• Data shown:
******************************

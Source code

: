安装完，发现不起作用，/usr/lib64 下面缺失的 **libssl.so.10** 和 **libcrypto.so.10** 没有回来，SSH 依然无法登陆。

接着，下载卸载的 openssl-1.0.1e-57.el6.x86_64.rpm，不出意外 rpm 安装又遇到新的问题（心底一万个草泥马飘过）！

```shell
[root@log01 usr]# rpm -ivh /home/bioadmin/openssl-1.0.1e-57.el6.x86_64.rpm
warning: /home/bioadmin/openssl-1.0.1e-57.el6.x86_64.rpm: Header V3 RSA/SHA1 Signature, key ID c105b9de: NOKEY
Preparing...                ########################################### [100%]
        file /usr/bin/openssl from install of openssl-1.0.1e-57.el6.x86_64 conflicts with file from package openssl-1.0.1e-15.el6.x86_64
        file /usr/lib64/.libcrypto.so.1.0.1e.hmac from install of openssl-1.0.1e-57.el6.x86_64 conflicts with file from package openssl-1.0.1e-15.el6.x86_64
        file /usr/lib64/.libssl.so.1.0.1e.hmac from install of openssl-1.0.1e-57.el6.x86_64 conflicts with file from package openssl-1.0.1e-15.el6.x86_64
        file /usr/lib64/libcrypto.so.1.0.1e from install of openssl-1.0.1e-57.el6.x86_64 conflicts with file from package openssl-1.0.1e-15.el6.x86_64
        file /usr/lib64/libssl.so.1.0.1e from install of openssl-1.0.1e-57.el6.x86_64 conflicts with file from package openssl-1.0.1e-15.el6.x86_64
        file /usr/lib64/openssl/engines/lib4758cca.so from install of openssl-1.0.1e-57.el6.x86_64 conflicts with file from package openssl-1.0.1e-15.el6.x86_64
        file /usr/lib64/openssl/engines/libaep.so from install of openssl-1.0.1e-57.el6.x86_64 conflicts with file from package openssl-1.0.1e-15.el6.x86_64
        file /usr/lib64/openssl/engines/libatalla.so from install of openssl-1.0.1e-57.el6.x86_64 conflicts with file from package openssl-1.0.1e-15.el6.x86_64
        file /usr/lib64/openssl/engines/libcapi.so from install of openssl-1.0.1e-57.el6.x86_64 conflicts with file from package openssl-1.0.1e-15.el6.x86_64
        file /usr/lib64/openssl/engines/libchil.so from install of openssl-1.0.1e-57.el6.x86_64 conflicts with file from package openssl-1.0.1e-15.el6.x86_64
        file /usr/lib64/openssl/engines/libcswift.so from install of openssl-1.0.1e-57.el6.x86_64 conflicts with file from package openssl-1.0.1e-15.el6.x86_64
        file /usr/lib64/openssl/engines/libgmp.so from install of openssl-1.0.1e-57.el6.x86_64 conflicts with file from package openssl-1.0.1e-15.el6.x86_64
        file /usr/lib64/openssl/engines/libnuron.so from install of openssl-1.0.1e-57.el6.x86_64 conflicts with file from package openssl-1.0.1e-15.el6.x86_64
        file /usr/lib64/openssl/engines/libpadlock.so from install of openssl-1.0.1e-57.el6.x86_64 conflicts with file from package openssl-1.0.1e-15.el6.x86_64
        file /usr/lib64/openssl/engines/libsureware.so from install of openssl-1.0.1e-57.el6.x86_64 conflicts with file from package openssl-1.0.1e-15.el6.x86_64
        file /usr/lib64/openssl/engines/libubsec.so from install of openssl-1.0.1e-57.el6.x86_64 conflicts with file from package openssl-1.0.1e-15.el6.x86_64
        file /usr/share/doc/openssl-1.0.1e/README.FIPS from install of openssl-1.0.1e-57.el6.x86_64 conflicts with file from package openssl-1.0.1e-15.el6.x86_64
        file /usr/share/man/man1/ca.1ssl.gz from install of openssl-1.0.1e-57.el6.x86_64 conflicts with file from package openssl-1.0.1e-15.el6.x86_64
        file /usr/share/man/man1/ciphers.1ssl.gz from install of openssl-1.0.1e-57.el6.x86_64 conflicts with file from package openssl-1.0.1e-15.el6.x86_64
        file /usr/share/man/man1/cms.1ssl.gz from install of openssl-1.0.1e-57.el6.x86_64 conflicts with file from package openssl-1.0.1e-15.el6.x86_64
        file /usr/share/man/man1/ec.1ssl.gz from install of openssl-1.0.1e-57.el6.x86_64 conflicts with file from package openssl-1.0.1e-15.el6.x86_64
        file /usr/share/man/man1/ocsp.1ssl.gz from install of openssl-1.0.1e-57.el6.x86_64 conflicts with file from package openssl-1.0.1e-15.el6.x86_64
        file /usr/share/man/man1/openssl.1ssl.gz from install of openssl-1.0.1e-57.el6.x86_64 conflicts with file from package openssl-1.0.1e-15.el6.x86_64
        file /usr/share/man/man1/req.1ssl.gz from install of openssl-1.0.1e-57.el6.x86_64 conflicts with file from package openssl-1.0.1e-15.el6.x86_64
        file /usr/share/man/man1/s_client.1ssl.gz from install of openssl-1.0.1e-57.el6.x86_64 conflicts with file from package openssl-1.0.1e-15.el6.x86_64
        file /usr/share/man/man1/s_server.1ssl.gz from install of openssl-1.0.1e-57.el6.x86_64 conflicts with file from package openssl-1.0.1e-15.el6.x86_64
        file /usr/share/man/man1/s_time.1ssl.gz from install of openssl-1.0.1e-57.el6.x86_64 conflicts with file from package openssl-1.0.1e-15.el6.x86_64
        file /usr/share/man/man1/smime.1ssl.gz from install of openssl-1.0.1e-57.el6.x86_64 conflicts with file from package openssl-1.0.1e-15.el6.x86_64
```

******************************

• Requirement:
Each line of the data that holds the word "home" should be copied.

• Exercise output:
[root@log01 usr]# rpm -ivh /home/bioadmin/openssl-1.0.1e-57.el6.x86_64.rpm
warning: /home/bioadmin/openssl-1.0.1e-57.el6.x86_64.rpm: Header V3 RSA/SHA1 Signature, key ID c105b9de: NOKEY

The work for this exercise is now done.